Waggoner, who is now officially too old to compete in junior tournaments, is not planning on playing any more tournaments this summer as he prepares for the start of college at Villanova University, Philadelphia, Aug. 27.
“It was a good time for me to stop,” Waggoner said. “The rounds at Crystal Woods were very good for me in terms of progress.”
Waggoner played in fewer tournaments this summer, minimizing the number of junior tournaments and entering a few men’s tournament qualifiers including the Illinois Open and the Illinois State Amateur. He did not qualify for any of the men’s tournaments but said he felt the experience was valuable.
“I knew that was where I would find better competition, and after this summer, those were the only tournaments I could play in anyway,” he said. “I certainly learned a lot this summer. My play was not very good on the whole. I feel it’s easier to learn more when you are playing poorly. I learned a lot about the mental game and about how to make a score when you’re playing poorly. The game comes easy when you hit where you want to.”
Two of Waggoner’s goals this summer were more rest and practice than in years past.
He took multiple days off from golf on several occasions and spent time reading books and watching DVDs from Dr. Bob Rotella, who is an acclaimed golf psychologist.
“The thing I need to take the most from him is when you’re playing poorly on the course, you need to trust your swing instead of trying to fix it,” he said. “Attempting to fix it will only make it worse. … It brings doubt into play.”
Time off the course this summer helped Waggoner realize how much he loved the game of golf.

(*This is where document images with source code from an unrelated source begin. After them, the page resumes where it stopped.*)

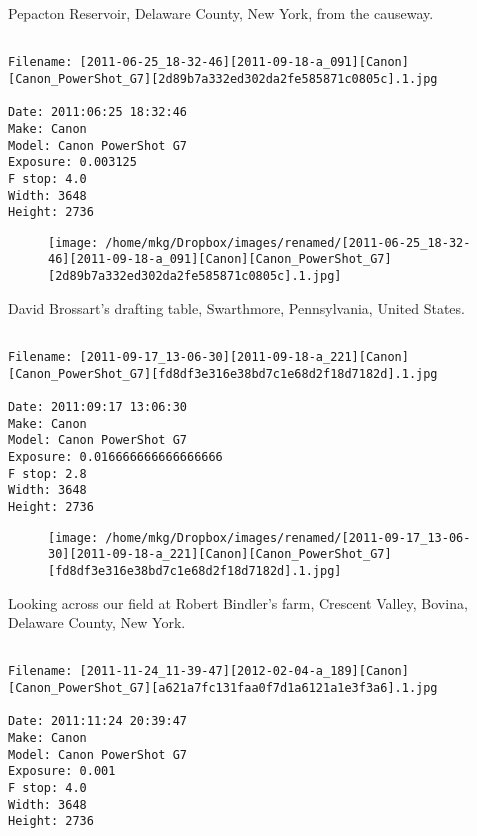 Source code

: \clearpage
\onecolumn
\noindent Pepacton Reservoir, Delaware County, New York, from the causeway.
\noindent
\begin{lstlisting}

Filename: [2011-06-25_18-32-46][2011-09-18-a_091][Canon][Canon_PowerShot_G7][2d89b7a332ed302da2fe585871c0805c].1.jpg

Date: 2011:06:25 18:32:46
Make: Canon
Model: Canon PowerShot G7
Exposure: 0.003125
F stop: 4.0
Width: 3648
Height: 2736
\end{lstlisting}
\clearpage

\begin{figure}
\texttt{[image: /home/mkg/Dropbox/images/renamed/[2011-06-25\_18-32-46][2011-09-18-a\_091][Canon][Canon\_PowerShot\_G7][2d89b7a332ed302da2fe585871c0805c].1.jpg]}
\end{figure}
    
\clearpage
\onecolumn
\noindent David Brossart's drafting table, Swarthmore, Pennsylvania, United States.
\noindent
\begin{lstlisting}

Filename: [2011-09-17_13-06-30][2011-09-18-a_221][Canon][Canon_PowerShot_G7][fd8df3e316e38bd7c1e68d2f18d7182d].1.jpg

Date: 2011:09:17 13:06:30
Make: Canon
Model: Canon PowerShot G7
Exposure: 0.016666666666666666
F stop: 2.8
Width: 3648
Height: 2736
\end{lstlisting}
\clearpage

\begin{figure}
\texttt{[image: /home/mkg/Dropbox/images/renamed/[2011-09-17\_13-06-30][2011-09-18-a\_221][Canon][Canon\_PowerShot\_G7][fd8df3e316e38bd7c1e68d2f18d7182d].1.jpg]}
\end{figure}
    
\clearpage
\onecolumn
\noindent Looking across our field at Robert Bindler's farm, Crescent Valley, Bovina, Delaware County, New York.
\noindent
\begin{lstlisting}

Filename: [2011-11-24_11-39-47][2012-02-04-a_189][Canon][Canon_PowerShot_G7][a621a7fc131faa0f7d1a6121a1e3f3a6].1.jpg

Date: 2011:11:24 20:39:47
Make: Canon
Model: Canon PowerShot G7
Exposure: 0.001
F stop: 4.0
Width: 3648
Height: 2736
\end{lstlisting}
\clearpage

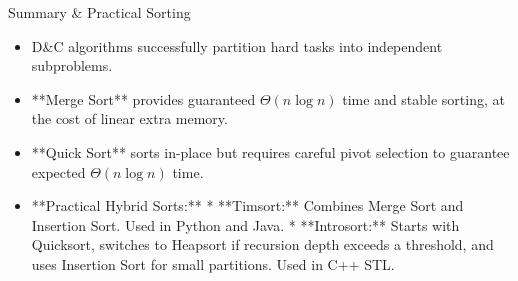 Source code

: \documentclass[aspectratio=169,xcolor=dvipsnames]{beamer}
\begin{document}
\begin{frame}{Summary \& Practical Sorting}
  \begin{itemize}
    \item D\&C algorithms successfully partition hard tasks into independent subproblems.
    \item **Merge Sort** provides guaranteed $\Theta(n \log n)$ time and stable sorting, at the cost of linear extra memory.
    \item **Quick Sort** sorts in-place but requires careful pivot selection to guarantee expected $\Theta(n \log n)$ time.
    \item **Practical Hybrid Sorts:**
      * **Timsort:** Combines Merge Sort and Insertion Sort. Used in Python and Java.
      * **Introsort:** Starts with Quicksort, switches to Heapsort if recursion depth exceeds a threshold, and uses Insertion Sort for small partitions. Used in C++ STL.
  \end{itemize}
\end{frame}
\end{document}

“This summer has kept me hungry and has made me realize how much I really do enjoy the game,” he said, noting that when he was playing for scouts he started looking at the game as a responsibility. “This summer, I realized how much I really do love playing.”
Waggoner, who will study business, will leave Aug. 21 for college. The team’s first tournament is Labor Day weekend and, unlike high school where Waggoner played in every tournament, he will need to qualify against other team members to play in tournaments.
“I am a little excited and a little nervous,” Waggoner said. “I just want to be able to bring my ‘A’ game. I trust that I have practiced enough and have what it takes to bring out my best.”